Start of Data extract

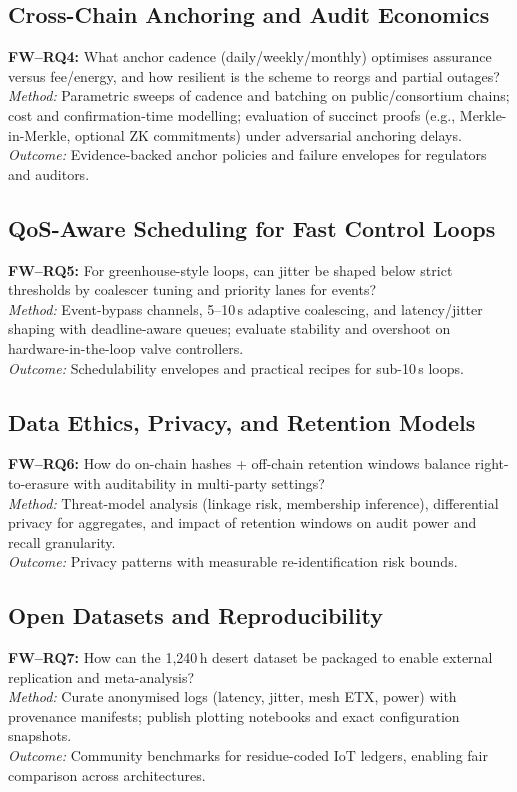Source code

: \documentclass[12pt,onecolumn]{IEEEtran} %
\begin{document}
\subsection{Cross-Chain Anchoring and Audit Economics}
\textbf{FW–RQ4:} What anchor cadence (daily/weekly/monthly) optimises assurance versus fee/energy, and how resilient is the scheme to reorgs and partial outages? \\
\textit{Method:} Parametric sweeps of cadence and batching on public/consortium chains; cost and confirmation-time modelling; evaluation of succinct proofs (e.g., Merkle-in-Merkle, optional ZK commitments) under adversarial anchoring delays. \\
\textit{Outcome:} Evidence-backed anchor policies and failure envelopes for regulators and auditors.

\subsection{QoS-Aware Scheduling for Fast Control Loops}
\textbf{FW–RQ5:} For greenhouse-style loops, can jitter be shaped below strict thresholds by coalescer tuning and priority lanes for events? \\
\textit{Method:} Event-bypass channels, 5–10\,s adaptive coalescing, and latency/jitter shaping with deadline-aware queues; evaluate stability and overshoot on hardware-in-the-loop valve controllers. \\
\textit{Outcome:} Schedulability envelopes and practical recipes for sub-10\,s loops.

\subsection{Data Ethics, Privacy, and Retention Models}
\textbf{FW–RQ6:} How do on-chain hashes + off-chain retention windows balance right-to-erasure with auditability in multi-party settings? \\
\textit{Method:} Threat-model analysis (linkage risk, membership inference), differential privacy for aggregates, and impact of retention windows on audit power and recall granularity. \\
\textit{Outcome:} Privacy patterns with measurable re-identification risk bounds.

\subsection{Open Datasets and Reproducibility}
\textbf{FW–RQ7:} How can the 1{,}240\,h desert dataset be packaged to enable external replication and meta-analysis? \\
\textit{Method:} Curate anonymised logs (latency, jitter, mesh ETX, power) with provenance manifests; publish plotting notebooks and exact configuration snapshots. \\
\textit{Outcome:} Community benchmarks for residue-coded IoT ledgers, enabling fair comparison across architectures.
\end{document}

End of Data extract

**Task details**
In the records above, locate the line that contains "for sub-10\,s loops.". Repeat it and every line after it, exactly, and nothing else.

**Finished task**
\textit{Outcome:} Schedulability envelopes and practical recipes for sub-10\,s loops.

\subsection{Data Ethics, Privacy, and Retention Models}
\textbf{FW–RQ6:} How do on-chain hashes + off-chain retention windows balance right-to-erasure with auditability in multi-party settings? \\
\textit{Method:} Threat-model analysis (linkage risk, membership inference), differential privacy for aggregates, and impact of retention windows on audit power and recall granularity. \\
\textit{Outcome:} Privacy patterns with measurable re-identification risk bounds.

\subsection{Open Datasets and Reproducibility}
\textbf{FW–RQ7:} How can the 1{,}240\,h desert dataset be packaged to enable external replication and meta-analysis? \\
\textit{Method:} Curate anonymised logs (latency, jitter, mesh ETX, power) with provenance manifests; publish plotting notebooks and exact configuration snapshots. \\
\textit{Outcome:} Community benchmarks for residue-coded IoT ledgers, enabling fair comparison across architectures.
\end{document}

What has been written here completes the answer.